Un ragazzino dalla carnagione scura, la capigliatura crespa e gli incisivi sporgenti, cresciuto, come tanti altri, ai confini del mondo, tra le strade disastrate di una favela brasiliana dimenticata da Dio. Un sorriso, sempiterno e contagioso, stampato sulla faccia, anche quando un dribbling non riusciva. Forse non è un caso, dopotutto, che Ronaldinho sia originario di una città dal suggestivo nome di Porto Alegre. Un‘allegria che non solo lo ha contraddistinto nel carattere, ma soprattutto nello stile di gioco.

Ronaldinho, il re del futbol bailado

Un calcio, il suo, delicato ed armonioso come un’aria di Johann Sebastian Bach; elegante ed incantevole come un il volo di un airone; estasiante ed immortale come il bacio tra Clarke Gable e Vivien Leigh. Ronaldinho è stata un’autentica officina del fantastico, capace di creare coi propri piedi capolavori di irriproducibile bellezza, allo stesso modo in cui Willy Wonka sfornava dolciumi di straordinaria delizia dalla sua Fabbrica di Cioccolato.

La qualità di un fuoriclasse, il talento di un prodigio, la destrezza di un giocoliere, la fantasia di un bambino. La perfetta fusione tra imprevedibilità e geometria, dalla cui amalgama ha preso forma quello che è stato a tutti gli effetti l’araldo solenne del futbol bailado.
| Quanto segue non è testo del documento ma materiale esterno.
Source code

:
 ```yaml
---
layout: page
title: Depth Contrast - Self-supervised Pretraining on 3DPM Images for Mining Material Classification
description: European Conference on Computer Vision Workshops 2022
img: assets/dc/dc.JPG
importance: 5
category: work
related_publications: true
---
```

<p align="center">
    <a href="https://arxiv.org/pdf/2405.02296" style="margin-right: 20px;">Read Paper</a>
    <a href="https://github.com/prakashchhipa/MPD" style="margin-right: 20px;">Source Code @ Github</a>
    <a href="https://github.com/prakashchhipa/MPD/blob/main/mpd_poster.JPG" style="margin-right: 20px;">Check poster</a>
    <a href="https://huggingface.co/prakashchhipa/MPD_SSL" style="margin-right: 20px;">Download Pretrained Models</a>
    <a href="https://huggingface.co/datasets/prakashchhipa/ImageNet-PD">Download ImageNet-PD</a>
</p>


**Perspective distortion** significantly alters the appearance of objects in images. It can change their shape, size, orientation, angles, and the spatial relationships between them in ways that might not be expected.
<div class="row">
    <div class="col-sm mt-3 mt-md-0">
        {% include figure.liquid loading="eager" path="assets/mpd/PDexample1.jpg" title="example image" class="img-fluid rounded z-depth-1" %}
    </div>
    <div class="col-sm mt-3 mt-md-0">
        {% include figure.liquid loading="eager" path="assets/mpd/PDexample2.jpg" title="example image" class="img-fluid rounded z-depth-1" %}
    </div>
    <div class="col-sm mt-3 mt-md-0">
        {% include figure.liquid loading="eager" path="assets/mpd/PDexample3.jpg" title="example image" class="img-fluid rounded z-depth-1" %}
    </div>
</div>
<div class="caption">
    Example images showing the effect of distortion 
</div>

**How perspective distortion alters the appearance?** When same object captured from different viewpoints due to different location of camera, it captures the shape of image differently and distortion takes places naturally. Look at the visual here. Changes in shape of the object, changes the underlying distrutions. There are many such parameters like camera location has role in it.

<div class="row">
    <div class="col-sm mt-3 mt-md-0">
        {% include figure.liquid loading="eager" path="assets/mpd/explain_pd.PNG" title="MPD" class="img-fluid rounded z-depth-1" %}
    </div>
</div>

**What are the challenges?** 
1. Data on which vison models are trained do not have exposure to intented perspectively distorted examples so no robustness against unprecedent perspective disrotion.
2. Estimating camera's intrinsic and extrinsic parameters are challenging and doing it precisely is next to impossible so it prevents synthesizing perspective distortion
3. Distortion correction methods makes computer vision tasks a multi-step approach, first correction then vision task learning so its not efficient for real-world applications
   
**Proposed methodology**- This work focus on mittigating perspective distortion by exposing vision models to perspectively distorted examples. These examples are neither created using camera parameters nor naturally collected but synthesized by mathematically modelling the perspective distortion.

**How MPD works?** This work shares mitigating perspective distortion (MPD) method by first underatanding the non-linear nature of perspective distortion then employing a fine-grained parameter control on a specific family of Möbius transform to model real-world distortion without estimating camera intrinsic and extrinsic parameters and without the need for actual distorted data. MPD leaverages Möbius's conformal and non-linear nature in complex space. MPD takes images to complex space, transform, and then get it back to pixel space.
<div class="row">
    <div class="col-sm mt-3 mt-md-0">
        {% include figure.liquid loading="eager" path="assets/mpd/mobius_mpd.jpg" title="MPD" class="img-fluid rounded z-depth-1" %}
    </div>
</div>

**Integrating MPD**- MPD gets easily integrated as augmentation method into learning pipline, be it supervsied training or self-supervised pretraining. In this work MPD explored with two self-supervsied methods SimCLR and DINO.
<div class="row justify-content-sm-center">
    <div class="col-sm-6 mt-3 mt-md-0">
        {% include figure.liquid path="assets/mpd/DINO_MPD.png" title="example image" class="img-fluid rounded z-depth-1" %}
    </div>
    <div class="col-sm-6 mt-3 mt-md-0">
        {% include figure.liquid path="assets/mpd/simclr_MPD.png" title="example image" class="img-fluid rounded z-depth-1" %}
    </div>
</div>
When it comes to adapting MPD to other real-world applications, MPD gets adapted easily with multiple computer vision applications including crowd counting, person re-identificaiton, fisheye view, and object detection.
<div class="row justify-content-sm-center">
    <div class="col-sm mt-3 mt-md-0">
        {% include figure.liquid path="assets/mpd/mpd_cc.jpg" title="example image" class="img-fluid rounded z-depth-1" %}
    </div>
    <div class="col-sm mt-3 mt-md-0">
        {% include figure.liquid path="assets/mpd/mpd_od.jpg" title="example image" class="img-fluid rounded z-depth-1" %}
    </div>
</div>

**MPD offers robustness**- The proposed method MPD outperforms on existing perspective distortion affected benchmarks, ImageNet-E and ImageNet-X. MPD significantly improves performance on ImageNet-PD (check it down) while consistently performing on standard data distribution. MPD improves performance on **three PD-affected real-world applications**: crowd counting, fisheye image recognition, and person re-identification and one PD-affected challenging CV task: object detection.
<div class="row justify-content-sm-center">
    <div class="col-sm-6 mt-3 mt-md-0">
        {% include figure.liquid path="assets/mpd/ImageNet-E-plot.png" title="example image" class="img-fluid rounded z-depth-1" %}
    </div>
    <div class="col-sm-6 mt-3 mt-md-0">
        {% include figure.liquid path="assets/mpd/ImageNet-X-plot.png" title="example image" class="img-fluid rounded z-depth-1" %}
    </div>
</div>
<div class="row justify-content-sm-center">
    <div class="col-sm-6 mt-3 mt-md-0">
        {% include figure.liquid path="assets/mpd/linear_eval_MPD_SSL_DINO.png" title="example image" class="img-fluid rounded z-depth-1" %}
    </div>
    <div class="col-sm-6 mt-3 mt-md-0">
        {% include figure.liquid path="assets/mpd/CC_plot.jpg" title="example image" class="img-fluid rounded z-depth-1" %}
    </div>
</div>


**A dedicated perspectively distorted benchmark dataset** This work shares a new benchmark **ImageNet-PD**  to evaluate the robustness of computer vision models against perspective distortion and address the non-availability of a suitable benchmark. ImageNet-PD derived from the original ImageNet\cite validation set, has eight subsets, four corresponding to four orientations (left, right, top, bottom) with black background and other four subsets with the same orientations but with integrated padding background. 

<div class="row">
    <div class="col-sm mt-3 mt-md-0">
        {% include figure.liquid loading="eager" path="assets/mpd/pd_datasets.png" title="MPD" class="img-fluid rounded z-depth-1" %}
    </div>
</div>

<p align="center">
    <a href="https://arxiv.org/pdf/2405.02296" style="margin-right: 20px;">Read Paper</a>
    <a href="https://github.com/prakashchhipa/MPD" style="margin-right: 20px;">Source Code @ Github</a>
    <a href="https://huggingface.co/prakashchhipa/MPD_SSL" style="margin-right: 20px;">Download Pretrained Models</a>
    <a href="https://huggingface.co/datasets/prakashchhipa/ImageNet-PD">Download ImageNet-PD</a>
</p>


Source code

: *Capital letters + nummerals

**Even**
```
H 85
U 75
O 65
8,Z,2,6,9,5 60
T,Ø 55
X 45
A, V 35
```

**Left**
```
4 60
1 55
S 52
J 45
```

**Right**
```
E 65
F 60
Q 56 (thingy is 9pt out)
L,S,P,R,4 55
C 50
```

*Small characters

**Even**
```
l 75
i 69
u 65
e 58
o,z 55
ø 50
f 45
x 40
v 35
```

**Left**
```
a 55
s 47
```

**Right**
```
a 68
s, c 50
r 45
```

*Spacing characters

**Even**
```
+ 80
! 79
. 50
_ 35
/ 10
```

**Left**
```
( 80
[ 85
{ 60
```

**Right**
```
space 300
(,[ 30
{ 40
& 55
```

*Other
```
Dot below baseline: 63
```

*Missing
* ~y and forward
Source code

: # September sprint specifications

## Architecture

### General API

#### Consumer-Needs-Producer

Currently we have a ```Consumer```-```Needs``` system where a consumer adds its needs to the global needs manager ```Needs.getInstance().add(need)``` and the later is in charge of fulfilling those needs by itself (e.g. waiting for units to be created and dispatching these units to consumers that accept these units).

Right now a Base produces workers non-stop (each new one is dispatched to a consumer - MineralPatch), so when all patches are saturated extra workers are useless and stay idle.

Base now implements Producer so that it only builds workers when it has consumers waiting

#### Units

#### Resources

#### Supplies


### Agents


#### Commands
Con i suoi tocchi, morbidi e sublimi, Ronaldinho ha ammaliato, folle ed avversari, come nessun altro. Lui, artista dell’utopico, ha saputo dare contorni e colori a prestazioni impossibili, trasformando il pallone in pennello e tavolozza, rendendo un semplice campo di terra e fango la sua personalissima tela dove disegnare il proprio insaziabile estro.

Il palmarès, le prodezze ed il ritiro

Una Champions League, vinta con il Barcellona nel 2006, un Mondiale, nel 2002 con il Brasile, un Pallone d’Oro, conquistato nel 2005, insieme ad altri tantissimi trofei collezionati nell’arco di un’incredibile carriera durata un ventennio. Ronaldinho è stato la storica doppietta contro il Real Madrid nella notte del Clasico del 2005, quando tutto il Santiago Bernabeu si alzò ad applaudirlo. È stato il geniale ed assurdo colpo di punta, che trafisse il Chelsea in Europa agli ottavi del 2005. È stato l’allucinante acrobazia in girata contro l’Osasuna nel 2004. Ronaldinho è stato magia e naturalezza allo stato più puro.

Nel Gennaio del 2018 la sua danza però si ferma, il sipario cala inesorabile sulla sua polvere di stelle. Il Gaucho brasiliano decide che è arrivato il momento di scendere da cavallo, di sfilarsi il poncho ed accomiatarsi, ritirandosi dalla scena. Non è stata soltanto la fine di un calciatore, ma la fine di un particolare tipo di calcio. Quel calcio che fluttua silenzioso tra la serietà del professionismo e la semplicità del divertirsi, quello che Ronaldinho ha per sempre fatto suo, con la sua inconfondibile espressione di spensieratezza appiccicata in volto.